Your instructions: Look through the listing below, find every line with the string "https", and copy it.

◇ ◇ ◇ ◇ ◇ ◇ ◇

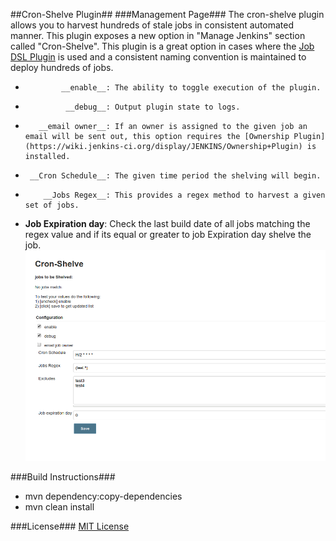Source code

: ##Cron-Shelve Plugin##
###Management Page###
The cron-shelve plugin allows you to harvest hundreds of stale jobs in consistent automated manner.
This plugin exposes a new option in "Manage Jenkins" section called "Cron-Shelve". This plugin is a great option in cases where the [Job DSL Plugin](https://wiki.jenkins-ci.org/display/JENKINS/Job+DSL+Plugin) is used 
and a consistent naming convention is maintained to deploy hundreds of jobs. 
*             __enable__: The ability to toggle execution of the plugin.
*              __debug__: Output plugin state to logs.
*        __email owner__: If an owner is assigned to the given job an email will be sent out, this option requires the [Ownership Plugin](https://wiki.jenkins-ci.org/display/JENKINS/Ownership+Plugin) is installed.
*      __Cron Schedule__: The given time period the shelving will begin.
*         __Jobs Regex__: This provides a regex method to harvest a given set of jobs.
* __Job Expiration day__: Check the last build date of all jobs matching the regex value and if its equal or greater to job Expiration day shelve the job.
![Alt text](docs/management.png?raw=true "Management Page")

###Build Instructions###
* mvn dependency:copy-dependencies
* mvn clean install

###License###
[MIT License](https://opensource.org/licenses/mit-license.php)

◇ ◇ ◇ ◇ ◇ ◇ ◇

Finished task:
This plugin exposes a new option in "Manage Jenkins" section called "Cron-Shelve". This plugin is a great option in cases where the [Job DSL Plugin](https://wiki.jenkins-ci.org/display/JENKINS/Job+DSL+Plugin) is used 
*        __email owner__: If an owner is assigned to the given job an email will be sent out, this option requires the [Ownership Plugin](https://wiki.jenkins-ci.org/display/JENKINS/Ownership+Plugin) is installed.
[MIT License](https://opensource.org/licenses/mit-license.php)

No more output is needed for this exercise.